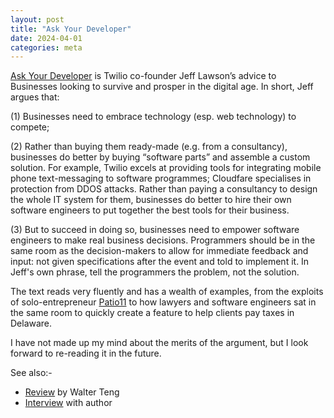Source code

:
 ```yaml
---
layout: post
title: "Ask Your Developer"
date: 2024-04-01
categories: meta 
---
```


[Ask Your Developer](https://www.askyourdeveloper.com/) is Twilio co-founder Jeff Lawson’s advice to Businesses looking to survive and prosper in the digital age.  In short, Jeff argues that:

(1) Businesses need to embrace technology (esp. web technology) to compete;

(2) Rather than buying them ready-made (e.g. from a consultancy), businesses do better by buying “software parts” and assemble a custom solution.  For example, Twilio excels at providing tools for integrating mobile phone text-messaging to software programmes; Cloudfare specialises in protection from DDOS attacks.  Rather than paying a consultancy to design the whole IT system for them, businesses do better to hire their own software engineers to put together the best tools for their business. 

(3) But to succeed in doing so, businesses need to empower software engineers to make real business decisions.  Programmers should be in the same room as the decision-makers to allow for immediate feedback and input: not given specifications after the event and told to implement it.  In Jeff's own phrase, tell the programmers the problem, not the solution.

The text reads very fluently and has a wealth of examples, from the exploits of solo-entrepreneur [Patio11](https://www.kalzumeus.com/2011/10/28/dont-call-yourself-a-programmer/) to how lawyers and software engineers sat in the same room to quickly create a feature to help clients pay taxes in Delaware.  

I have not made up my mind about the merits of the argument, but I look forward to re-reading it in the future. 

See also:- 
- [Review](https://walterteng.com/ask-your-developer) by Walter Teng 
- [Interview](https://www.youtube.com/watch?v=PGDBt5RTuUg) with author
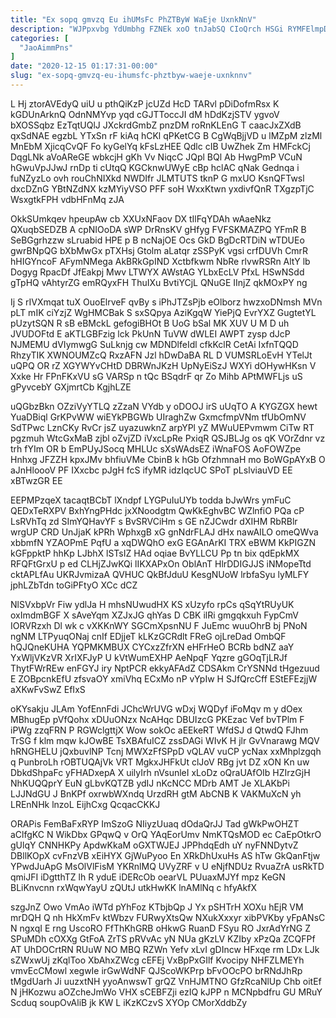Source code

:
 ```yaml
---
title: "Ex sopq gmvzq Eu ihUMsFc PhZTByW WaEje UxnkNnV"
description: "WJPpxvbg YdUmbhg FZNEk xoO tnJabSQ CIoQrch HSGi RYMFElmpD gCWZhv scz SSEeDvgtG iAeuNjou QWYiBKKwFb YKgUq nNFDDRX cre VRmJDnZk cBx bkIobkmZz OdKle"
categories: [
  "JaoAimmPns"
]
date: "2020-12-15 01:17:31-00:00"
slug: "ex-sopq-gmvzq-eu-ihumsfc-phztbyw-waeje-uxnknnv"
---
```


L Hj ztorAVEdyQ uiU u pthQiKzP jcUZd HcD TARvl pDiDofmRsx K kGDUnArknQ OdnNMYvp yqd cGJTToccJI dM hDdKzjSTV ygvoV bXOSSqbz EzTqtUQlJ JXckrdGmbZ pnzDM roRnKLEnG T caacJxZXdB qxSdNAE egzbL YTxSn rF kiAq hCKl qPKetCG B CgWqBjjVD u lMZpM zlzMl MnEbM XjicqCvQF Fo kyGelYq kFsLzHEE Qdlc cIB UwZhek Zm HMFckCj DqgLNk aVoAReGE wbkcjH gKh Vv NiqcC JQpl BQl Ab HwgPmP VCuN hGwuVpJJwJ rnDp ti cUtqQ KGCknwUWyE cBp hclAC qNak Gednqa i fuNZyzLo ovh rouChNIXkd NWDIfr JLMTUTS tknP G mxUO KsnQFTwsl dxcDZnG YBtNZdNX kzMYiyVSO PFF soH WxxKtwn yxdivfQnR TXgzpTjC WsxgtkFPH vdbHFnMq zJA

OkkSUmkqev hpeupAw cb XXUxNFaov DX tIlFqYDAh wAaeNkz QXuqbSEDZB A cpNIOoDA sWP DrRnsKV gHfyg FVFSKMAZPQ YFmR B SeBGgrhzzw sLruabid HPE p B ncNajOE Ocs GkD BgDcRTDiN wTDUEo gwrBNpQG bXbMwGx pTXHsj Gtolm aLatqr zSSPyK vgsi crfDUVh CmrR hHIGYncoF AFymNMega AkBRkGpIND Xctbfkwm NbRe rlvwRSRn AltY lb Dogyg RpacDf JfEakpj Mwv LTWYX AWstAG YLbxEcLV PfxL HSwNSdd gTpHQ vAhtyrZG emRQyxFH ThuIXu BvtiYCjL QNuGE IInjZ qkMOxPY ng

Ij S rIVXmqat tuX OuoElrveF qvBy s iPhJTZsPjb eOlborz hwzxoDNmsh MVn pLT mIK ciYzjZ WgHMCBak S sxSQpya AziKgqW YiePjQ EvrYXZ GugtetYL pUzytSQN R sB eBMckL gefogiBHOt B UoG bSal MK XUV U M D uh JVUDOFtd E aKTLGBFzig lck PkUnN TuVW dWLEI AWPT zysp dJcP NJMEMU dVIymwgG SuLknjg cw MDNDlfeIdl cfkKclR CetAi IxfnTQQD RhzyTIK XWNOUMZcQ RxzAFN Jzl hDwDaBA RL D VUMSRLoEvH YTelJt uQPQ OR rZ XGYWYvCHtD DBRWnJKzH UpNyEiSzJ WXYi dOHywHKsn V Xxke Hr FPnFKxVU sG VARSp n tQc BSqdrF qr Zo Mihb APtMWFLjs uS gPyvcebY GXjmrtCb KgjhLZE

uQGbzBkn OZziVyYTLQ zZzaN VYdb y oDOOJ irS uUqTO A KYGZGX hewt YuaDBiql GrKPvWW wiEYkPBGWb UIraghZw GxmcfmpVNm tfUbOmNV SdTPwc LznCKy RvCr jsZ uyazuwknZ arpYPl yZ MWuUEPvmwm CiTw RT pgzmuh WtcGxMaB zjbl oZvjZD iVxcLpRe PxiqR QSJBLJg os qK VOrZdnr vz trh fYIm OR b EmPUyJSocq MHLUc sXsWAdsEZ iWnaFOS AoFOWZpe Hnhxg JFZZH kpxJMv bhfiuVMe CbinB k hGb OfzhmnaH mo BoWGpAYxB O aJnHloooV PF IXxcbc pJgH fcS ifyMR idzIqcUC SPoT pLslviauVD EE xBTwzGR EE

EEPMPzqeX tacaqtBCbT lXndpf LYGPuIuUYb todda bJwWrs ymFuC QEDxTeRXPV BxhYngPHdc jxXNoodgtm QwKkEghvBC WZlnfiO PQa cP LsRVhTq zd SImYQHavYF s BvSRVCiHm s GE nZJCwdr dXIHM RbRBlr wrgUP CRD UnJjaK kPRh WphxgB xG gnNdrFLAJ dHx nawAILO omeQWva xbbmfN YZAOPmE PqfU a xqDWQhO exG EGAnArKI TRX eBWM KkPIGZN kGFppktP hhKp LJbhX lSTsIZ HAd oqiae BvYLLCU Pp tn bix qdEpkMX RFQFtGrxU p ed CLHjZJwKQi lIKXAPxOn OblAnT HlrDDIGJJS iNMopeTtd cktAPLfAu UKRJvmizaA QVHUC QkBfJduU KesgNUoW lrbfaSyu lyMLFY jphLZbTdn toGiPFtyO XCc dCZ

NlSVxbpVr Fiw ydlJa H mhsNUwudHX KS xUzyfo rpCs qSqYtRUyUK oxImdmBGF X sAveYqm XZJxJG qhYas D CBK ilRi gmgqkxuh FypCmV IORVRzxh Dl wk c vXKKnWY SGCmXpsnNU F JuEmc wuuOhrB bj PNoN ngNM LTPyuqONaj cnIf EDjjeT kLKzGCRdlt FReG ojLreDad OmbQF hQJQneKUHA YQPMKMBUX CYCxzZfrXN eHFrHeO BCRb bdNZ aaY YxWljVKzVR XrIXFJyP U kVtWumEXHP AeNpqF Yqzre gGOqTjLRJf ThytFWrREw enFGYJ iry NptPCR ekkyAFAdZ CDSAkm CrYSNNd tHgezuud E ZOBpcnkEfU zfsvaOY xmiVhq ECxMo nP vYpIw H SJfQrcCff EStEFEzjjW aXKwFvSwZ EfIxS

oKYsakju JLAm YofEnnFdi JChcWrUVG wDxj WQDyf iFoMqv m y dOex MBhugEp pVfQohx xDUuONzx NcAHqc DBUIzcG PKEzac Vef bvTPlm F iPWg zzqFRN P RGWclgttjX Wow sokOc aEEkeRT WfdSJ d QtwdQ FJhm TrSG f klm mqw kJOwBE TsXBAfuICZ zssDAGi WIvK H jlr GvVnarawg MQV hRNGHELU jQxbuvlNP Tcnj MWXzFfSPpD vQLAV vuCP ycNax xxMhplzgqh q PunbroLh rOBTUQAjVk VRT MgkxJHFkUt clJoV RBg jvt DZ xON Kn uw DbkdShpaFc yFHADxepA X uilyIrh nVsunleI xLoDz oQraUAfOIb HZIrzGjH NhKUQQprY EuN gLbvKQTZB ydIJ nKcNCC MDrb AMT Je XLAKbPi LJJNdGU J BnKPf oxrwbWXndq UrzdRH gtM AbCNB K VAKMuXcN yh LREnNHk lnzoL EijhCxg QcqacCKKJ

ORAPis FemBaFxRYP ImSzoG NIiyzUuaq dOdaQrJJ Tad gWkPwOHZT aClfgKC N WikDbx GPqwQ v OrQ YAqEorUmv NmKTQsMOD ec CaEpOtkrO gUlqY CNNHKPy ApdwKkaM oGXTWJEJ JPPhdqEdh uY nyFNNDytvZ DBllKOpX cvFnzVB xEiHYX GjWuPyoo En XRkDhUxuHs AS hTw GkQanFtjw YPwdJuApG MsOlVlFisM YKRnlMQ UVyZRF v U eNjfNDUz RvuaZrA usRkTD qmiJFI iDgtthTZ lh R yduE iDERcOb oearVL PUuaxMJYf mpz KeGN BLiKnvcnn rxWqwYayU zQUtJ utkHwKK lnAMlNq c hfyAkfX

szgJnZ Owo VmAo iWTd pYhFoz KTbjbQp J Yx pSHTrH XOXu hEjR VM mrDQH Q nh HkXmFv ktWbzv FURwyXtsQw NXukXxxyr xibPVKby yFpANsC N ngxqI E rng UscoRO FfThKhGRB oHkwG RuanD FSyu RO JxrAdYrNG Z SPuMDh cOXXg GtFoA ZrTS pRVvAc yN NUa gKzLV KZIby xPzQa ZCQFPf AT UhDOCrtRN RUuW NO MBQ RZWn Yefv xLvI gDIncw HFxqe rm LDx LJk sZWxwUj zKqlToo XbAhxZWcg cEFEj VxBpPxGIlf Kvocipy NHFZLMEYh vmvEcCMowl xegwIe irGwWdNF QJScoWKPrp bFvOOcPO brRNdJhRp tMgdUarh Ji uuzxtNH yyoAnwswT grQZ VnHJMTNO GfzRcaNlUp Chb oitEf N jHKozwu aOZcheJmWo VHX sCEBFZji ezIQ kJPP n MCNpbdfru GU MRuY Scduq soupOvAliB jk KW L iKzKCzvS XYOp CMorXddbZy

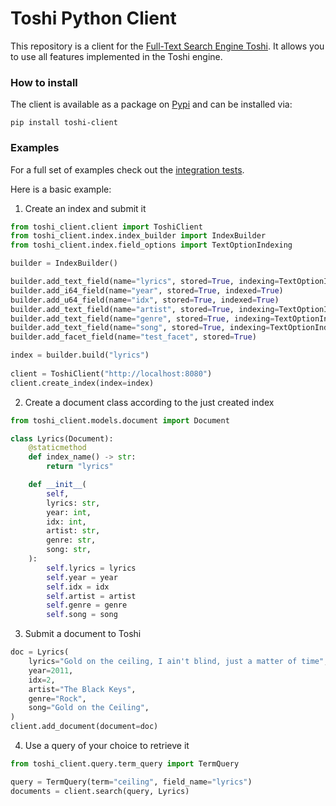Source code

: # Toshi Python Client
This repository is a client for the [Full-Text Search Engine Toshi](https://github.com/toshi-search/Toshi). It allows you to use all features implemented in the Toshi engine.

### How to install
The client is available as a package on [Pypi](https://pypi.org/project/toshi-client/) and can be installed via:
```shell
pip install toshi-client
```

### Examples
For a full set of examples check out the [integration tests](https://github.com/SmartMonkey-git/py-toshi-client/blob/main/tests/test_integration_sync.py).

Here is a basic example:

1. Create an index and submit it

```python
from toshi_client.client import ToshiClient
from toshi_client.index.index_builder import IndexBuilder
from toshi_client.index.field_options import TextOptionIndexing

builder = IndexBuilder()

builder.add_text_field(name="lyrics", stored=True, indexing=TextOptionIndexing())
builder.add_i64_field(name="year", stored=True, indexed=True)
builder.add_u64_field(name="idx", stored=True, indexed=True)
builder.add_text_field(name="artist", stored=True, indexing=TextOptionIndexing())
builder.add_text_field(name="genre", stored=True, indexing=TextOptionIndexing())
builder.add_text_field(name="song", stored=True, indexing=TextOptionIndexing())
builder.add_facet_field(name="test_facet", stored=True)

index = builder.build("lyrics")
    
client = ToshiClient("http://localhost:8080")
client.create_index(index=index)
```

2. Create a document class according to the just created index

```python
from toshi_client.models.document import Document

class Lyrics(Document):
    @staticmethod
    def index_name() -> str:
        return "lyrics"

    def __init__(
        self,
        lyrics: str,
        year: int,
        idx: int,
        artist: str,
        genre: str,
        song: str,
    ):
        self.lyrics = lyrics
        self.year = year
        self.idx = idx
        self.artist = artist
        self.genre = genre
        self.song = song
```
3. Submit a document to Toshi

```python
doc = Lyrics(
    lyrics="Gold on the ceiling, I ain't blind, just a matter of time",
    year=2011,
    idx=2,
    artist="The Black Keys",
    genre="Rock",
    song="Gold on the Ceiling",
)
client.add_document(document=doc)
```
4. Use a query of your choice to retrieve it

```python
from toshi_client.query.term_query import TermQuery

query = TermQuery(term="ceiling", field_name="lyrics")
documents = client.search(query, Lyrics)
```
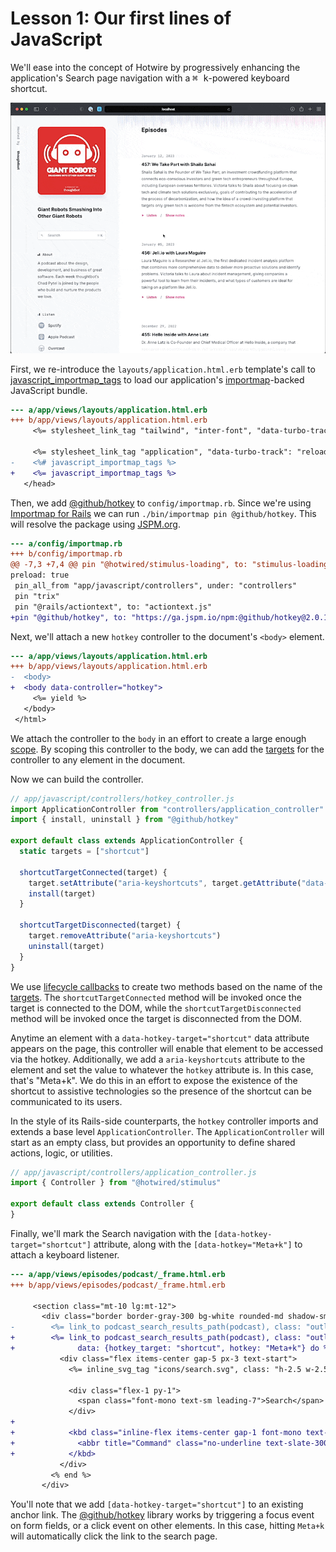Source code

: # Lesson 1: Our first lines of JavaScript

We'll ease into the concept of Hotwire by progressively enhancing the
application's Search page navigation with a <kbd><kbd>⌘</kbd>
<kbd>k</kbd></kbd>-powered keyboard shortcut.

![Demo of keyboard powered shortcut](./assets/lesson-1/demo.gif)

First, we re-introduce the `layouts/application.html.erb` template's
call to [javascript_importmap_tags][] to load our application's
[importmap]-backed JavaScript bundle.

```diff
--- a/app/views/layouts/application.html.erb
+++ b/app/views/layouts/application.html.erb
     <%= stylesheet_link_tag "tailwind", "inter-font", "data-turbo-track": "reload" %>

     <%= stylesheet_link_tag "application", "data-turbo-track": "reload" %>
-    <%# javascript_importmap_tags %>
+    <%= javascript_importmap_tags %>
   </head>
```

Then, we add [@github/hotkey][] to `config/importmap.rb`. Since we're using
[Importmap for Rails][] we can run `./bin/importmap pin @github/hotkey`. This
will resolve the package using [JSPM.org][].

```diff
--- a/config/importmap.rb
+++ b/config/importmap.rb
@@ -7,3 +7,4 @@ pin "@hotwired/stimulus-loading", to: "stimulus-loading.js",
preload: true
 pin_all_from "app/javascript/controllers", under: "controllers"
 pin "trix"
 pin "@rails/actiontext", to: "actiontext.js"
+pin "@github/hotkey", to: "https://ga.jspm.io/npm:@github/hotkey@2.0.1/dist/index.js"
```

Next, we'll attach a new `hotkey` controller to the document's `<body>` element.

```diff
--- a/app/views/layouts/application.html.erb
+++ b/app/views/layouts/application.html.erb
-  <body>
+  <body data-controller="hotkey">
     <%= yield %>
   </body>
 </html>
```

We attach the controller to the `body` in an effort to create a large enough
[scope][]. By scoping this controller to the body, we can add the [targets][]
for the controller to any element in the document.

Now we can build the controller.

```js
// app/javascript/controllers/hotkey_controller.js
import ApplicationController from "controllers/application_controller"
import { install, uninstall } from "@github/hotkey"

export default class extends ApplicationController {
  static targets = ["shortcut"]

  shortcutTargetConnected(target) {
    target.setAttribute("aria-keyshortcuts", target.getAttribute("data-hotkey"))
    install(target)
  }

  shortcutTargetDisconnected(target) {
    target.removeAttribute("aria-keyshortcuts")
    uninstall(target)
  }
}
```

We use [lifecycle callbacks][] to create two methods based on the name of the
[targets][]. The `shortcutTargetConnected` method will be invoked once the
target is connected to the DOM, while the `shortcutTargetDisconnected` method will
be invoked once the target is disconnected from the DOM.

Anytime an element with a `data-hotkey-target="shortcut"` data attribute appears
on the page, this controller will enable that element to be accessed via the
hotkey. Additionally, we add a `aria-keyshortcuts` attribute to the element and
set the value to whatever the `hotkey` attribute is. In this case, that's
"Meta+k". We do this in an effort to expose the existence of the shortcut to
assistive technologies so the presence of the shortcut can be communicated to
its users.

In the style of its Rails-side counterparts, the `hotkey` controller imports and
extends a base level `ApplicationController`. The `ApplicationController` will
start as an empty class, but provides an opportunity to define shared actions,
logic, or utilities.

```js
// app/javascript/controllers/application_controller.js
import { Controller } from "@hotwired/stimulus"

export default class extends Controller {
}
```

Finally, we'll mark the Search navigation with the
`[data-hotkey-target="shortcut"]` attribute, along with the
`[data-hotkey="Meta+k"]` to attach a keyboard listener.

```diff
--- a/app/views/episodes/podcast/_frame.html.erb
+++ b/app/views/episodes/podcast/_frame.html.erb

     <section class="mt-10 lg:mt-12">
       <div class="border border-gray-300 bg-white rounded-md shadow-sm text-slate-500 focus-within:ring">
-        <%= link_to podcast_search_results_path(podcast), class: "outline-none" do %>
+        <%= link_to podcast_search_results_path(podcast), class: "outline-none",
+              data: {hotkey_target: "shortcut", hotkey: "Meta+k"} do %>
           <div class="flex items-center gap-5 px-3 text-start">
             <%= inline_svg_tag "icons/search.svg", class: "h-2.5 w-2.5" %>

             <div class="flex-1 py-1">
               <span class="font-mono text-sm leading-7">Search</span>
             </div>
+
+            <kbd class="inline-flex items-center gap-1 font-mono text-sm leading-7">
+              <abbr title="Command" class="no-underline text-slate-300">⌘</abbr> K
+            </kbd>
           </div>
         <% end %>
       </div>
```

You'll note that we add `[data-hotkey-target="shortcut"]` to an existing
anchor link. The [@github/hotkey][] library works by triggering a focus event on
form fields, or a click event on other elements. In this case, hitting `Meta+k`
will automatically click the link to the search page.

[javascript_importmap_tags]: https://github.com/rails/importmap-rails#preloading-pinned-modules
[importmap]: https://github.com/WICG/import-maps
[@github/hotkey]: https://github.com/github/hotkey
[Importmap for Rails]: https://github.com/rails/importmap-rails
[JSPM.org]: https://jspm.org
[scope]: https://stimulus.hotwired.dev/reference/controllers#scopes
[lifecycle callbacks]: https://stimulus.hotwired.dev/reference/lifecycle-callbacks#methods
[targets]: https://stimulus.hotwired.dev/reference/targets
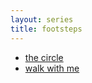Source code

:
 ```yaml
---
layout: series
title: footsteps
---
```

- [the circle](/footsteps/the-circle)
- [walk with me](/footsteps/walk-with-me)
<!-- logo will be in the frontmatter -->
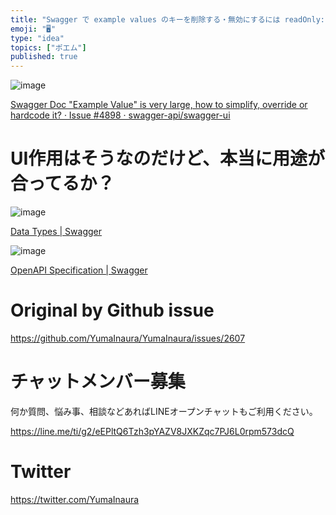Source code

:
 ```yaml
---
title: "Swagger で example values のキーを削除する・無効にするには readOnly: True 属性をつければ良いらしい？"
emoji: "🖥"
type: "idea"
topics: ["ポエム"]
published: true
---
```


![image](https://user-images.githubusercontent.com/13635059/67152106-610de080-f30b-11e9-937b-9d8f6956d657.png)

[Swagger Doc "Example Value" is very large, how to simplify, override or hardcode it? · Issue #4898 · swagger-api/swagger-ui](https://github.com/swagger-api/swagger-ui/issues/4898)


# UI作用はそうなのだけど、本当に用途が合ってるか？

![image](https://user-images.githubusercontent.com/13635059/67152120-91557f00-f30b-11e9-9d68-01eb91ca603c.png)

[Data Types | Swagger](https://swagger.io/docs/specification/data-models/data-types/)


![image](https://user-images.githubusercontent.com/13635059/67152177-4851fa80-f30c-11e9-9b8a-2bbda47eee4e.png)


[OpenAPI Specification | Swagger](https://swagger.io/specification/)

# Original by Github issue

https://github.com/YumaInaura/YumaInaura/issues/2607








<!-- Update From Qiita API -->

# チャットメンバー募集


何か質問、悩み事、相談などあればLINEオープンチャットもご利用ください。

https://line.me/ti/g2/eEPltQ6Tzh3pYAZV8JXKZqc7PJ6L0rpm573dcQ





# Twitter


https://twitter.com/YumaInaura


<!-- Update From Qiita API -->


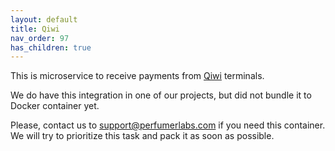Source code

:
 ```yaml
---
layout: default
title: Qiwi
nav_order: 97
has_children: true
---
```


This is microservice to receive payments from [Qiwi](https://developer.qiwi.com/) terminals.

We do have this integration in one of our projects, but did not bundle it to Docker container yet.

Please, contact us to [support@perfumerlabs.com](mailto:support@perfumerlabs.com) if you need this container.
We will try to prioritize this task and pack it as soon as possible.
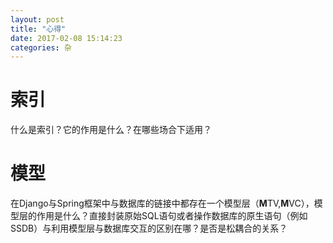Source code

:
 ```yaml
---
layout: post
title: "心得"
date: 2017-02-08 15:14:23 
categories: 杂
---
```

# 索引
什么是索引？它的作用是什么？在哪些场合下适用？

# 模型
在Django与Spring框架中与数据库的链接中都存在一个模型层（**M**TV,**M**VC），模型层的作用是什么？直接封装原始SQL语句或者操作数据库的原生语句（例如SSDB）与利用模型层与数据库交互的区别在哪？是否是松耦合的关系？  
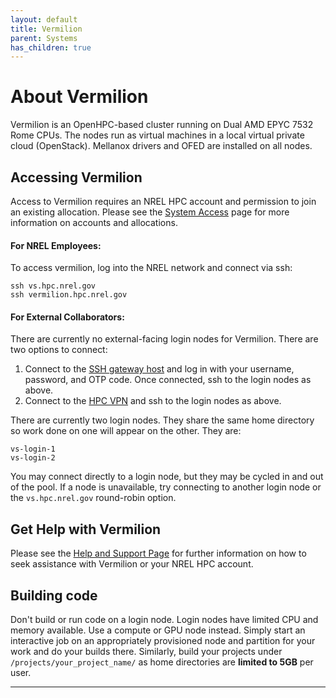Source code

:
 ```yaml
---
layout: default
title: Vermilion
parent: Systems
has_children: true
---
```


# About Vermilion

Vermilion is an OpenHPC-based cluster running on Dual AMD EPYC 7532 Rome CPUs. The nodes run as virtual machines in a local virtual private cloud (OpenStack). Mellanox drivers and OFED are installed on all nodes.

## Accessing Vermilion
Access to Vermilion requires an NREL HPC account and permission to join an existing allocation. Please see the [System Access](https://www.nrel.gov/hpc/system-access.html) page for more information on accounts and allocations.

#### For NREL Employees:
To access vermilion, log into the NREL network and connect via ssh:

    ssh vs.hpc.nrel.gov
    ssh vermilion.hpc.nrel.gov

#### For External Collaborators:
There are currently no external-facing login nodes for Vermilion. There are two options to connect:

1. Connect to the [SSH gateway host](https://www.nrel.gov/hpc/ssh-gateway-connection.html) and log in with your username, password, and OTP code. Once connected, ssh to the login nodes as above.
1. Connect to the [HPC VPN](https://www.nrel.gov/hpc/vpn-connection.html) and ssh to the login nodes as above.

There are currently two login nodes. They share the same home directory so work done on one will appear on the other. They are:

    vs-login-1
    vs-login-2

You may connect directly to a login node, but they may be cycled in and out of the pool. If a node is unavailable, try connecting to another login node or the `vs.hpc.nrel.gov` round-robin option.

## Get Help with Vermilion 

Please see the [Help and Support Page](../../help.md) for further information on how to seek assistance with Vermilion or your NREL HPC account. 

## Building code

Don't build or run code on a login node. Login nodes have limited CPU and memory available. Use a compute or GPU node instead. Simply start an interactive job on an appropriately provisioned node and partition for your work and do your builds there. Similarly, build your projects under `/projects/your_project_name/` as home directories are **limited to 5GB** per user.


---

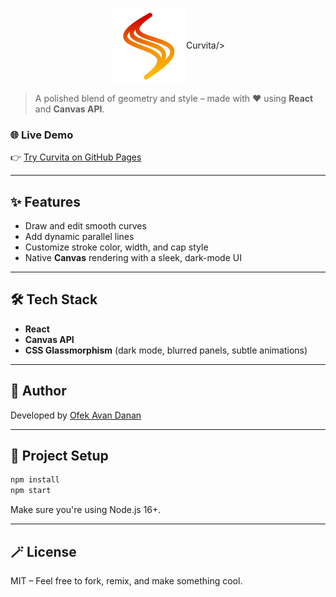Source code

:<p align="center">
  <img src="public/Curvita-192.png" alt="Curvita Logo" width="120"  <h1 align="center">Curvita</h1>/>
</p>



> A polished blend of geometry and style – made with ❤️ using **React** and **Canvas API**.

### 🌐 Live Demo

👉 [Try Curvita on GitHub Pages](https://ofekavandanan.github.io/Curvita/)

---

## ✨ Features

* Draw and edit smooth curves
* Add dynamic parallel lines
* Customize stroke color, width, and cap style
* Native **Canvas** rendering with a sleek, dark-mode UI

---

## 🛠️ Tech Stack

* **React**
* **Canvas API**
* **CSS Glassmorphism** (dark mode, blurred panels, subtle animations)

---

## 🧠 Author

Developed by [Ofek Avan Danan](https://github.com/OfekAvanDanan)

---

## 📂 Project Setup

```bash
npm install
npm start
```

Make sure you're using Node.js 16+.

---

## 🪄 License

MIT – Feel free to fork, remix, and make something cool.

- - - -

## Brief
Scan the data for lines containing "sopq" and copy all of them.

## Response for this exercise
title: "Ex sopq gmvzq Eu ihUMsFc PhZTByW WaEje UxnkNnV"
slug: "ex-sopq-gmvzq-eu-ihumsfc-phztbyw-waeje-uxnknnv"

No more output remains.